- _Task item_
Scan the lines below for the word "vercel". Copy each line you find it in.
=== Records to process ===
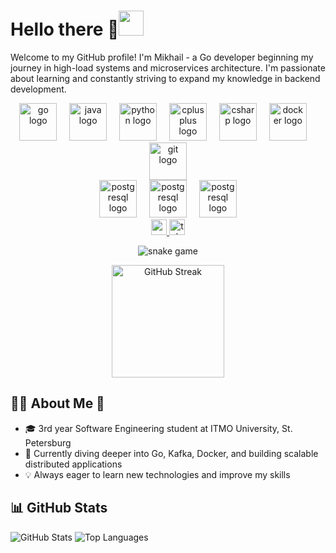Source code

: # Hello there 👋<img src="https://media.tenor.com/3zYTjSu1N9AAAAAi/kenobi-pog.gif" width="40">

Welcome to my GitHub profile! I'm Mikhail - a Go developer beginning my journey in high-load systems and microservices architecture. I'm passionate about learning and constantly striving to expand my knowledge in backend development.

<div align="center">
  <img src="https://cdn.jsdelivr.net/gh/devicons/devicon/icons/go/go-original.svg" height="60" alt="go logo"  />
  <img width="12" />
  <img src="https://cdn.jsdelivr.net/gh/devicons/devicon/icons/java/java-original.svg" height="60" alt="java logo"  />
  <img width="12" />
  <img src="https://cdn.jsdelivr.net/gh/devicons/devicon/icons/python/python-original.svg" height="60" alt="python logo"  />
  <img width="12" />
  <img src="https://cdn.jsdelivr.net/gh/devicons/devicon/icons/cplusplus/cplusplus-original.svg" height="60" alt="cplusplus logo"  />
  <img width="12" />
  <img src="https://cdn.jsdelivr.net/gh/devicons/devicon/icons/csharp/csharp-original.svg" height="60" alt="csharp logo"  />
  <img width="12" />
  
  <img src="https://cdn.jsdelivr.net/gh/devicons/devicon/icons/docker/docker-original.svg" height="60" alt="docker logo"  />
  <img width="12" />
  <img src="https://cdn.jsdelivr.net/gh/devicons/devicon/icons/git/git-original.svg" height="60" alt="git logo"  />
</div>

<div align="center">
  <img src="https://cdn.jsdelivr.net/gh/devicons/devicon/icons/postgresql/postgresql-original.svg" height="60" alt="postgresql logo"  />
  <img width="12" />
  <img src="https://cdn.jsdelivr.net/gh/devicons/devicon/icons/mongodb/mongodb-original.svg" height="60" alt="postgresql logo"  />
  <img width="12" />
  <img src="https://cdn.jsdelivr.net/gh/devicons/devicon/icons/redis/redis-original.svg" height="60" alt="postgresql logo"  />
</div>


<div align="center">
  <a href="mailto:skirdamisa@gmail.com" target="_blank">
    <img src="https://img.shields.io/static/v1?message=Gmail&logo=gmail&label=&color=D14836&logoColor=white&labelColor=&style=for-the-badge" height="25" alt="gmail logo" />
  </a>
  <a href="https://t.me/m1keeeee" target="_blank">
    <img src="https://img.shields.io/static/v1?message=Telegram&logo=telegram&label=&color=2CA5E0&logoColor=white&labelColor=&style=for-the-badge" height="25" alt="telegram logo"  />
  </a>
</div>

<p align="center">
  <img src="https://github.com/m1keee3/m1keee3/blob/output/github-contribution-grid-snake.svg" alt="snake game" />
</p>

<div align="center" style="display: flex; justify-content: center; gap: 20px; flex-wrap: wrap;">

  <!-- Streak Stats -->
  <img src="https://streak-stats.demolab.com?user=m1keee3&theme=default&border_radius=5&locale=ru" alt="GitHub Streak" height="180"/>

</div>

## 👨‍💻 About Me 🚀

- 🎓 3rd year Software Engineering student at ITMO University, St. Petersburg
- 🌱 Currently diving deeper into Go, Kafka, Docker, and building scalable distributed applications
- 💡 Always eager to learn new technologies and improve my skills  

## 📊 GitHub Stats
![GitHub Stats](https://github-readme-stats.vercel.app/api?username=m1keee3&show_icons=true)
![Top Languages](https://github-readme-stats.vercel.app/api/top-langs/?username=m1keee3&layout=compact)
===
- _Exercise answer_
![GitHub Stats](https://github-readme-stats.vercel.app/api?username=m1keee3&show_icons=true)
![Top Languages](https://github-readme-stats.vercel.app/api/top-langs/?username=m1keee3&layout=compact)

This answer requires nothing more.